Levittown, Long Island, was, “…built on the eve of the baby boom and just before the 1948 Housing Bill liberalized lending, allowing anyone to buy a home with 5 percent down and extending mortgage terms to 30 years. Millions of families needed homes. Housing starts were down during the Depression and World War II. Returning vets armed with their GI Bill of Rights and guaranteed Veterans Administration low-interest loans wanted to move into places of their own. The Federal Housing Administration was guaranteeing loans from bankers to builders, and Long Island farmland was going cheap…”
Forward thinking real estate developers Levitt & Sons bought up the land near Hempstead, NY and went about building small, affordable homes for a new America. They also rethought home building: Cut out the middlemen suppliers, streamline construction, circumvent local zoning codes and keep labor unions at arm’s length. When the last nail was driven in 1951, 17,447 houses stood in Levittown.
It was monumental, paradigm-shifting achievement. Consider for a moment that the average time to dry-in that single family home in Levittown was 1-2 days. This included a finished roof, windows and doors, but no interior work.
Today production builders take about 5-10 days to get fully dried in.. That is five-times slower! To be fair, houses today are two times the square footage and have quite a bit more options … but it is fascinating that Levitt & Sons famously were able to build a home “every 17 minutes.” in 1950 pioneering many of the techniques still used today. Aren’t we better off with seismic codes and hurricanes codes? What about asbestos and lead paint? While building in the 21st Century may take longer, it IS an undeniably better process.
Is there still room for improvement? Of course! Even though 85% of homes are built on-site with “sticks,” I believe it’s high time the industry marches forward with other alternatives such as building with larger and more sophisticated panels or use tools such as CNC machines and factory automation that can do things more efficiently and with fewer errors. I see small pockets of success all around us, which begs the question, why not more?
One word: labor.
What we build today is different than in 1950, but “how” we build is similar. The labor force, both skilled and unskilled, arrives on job sites every morning and constructs homes using lumber, nails, siding and such. Every time there is a recession, hundreds of thousands of construction workers are laid off as housing starts tumble. Inevitably, when the market strengthens, a middle majority of industry veterans return to join the new workforce until the next cycle hits.. But there is a new wrinkle in the equation, and that is the decreased number of construction workers (skilled and unskilled) returning after the bust.
The impact of this reduced skilled labor pool is having significant impact on the number of homes that can be built.. Major production homebuilders such as DR Horton, Lennar, Pulte and others have consistently brought up labor issues in their quarterly reports. Pulte stated that a large reason for missing their Q3 2015 sales goals by 6% was “a dearth of labor to finish homes on time”.
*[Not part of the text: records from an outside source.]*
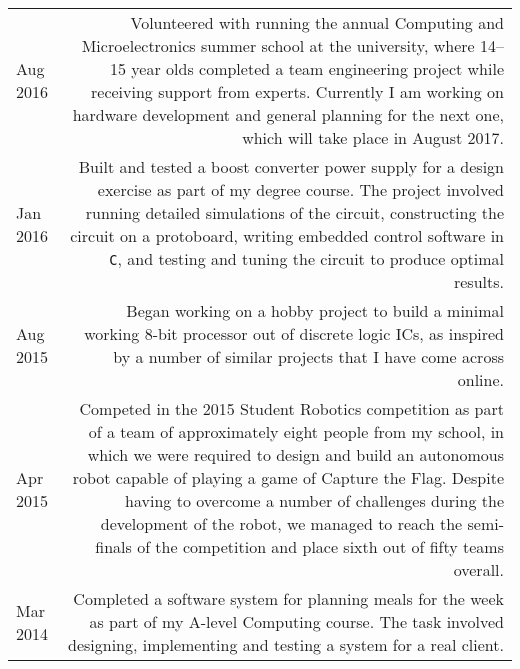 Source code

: 
\vspace{-1.2em}

\begin{longtable}{L!{\sep}R}
    Aug 2016 &
    Volunteered with running the annual Computing and Microelectronics summer school at the university, where 14--15 year olds completed a team engineering project while receiving support from experts. Currently I am working on hardware development and general planning for the next one, which will take place in August 2017.
    \vspace{1.2em} \\


    Jan 2016 &
    Built and tested a boost converter power supply for a design exercise as part of my degree course. The project involved running detailed simulations of the circuit, constructing the circuit on a protoboard, writing embedded control software in \texttt{C}, and testing and tuning the circuit to produce optimal results.
    \vspace{1.2em} \\

    Aug 2015 &
    Began working on a hobby project to build a minimal working 8-bit processor out of discrete logic ICs, as inspired by a number of similar projects that I have come across online.
    \vspace{1.2em} \\

    Apr 2015 &
    Competed in the 2015 Student Robotics competition as part of a team of approximately eight people from my school, in which we were required to design and build an autonomous robot capable of playing a game of Capture the Flag. Despite having to overcome a number of challenges during the development of the robot, we managed to reach the semi-finals of the competition and place sixth out of fifty teams overall.
    \vspace{1.2em} \\

    Mar 2014 &
    Completed a software system for planning meals for the week as part of my A-level Computing course. The task involved designing, implementing and testing a system for a real client.
    \vspace{1.2em} \\


\end{longtable}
In a previous post, we shared the following information: While residential construction spending climbed over $36 billion in August — to reach it’s highest point since October 2007 — there were more than 676,500 fewer workers in the residential construction industry compared to eight years ago.
This labor issue is causing hundreds of millions of dollars in “pain” to builders. The upside? That “pain” leads to innovation and change.
I, for one, believe it’s time builders rethink “how” we build. Unlike Levittown or today, the new age of building shouldn’t be weather vulnerable, it shouldn’t be fraught with jobsite improvisation and it shouldn’t include rework/punch list caused by trades screwing up other trades work.
The time has come for the housing industry to embrace and expand what it means to truly build shelter. Perhaps Working in controlled environments and leveraging automation, pre-assembled finished wall sections, rooms or whole shelters will arrive on a jobsite then erected by a crane and a few site workers in a matter of days versus months.
And because we will be in controlled environments you will see the materials and techniques change. More specialized tape and adhesives in lieu of expensive metal fasteners (look at evolution of cars assembly) will be utilized. Larger “engineered” wood components (ie. CLT, large format OSB) or metal will be used since you aren’t constrained by how much a worker on a jobsite can lift. Hybrid materials with multiple functionality and highly engineered will improve durability, comfort, aesthetics and even the health of our indoor environment.
I am excited to see what the future brings for our industry and so, I throw the question you: What pioneering efforts are you seeing? What do you think we will do to build faster, more affordable homes for the next generations?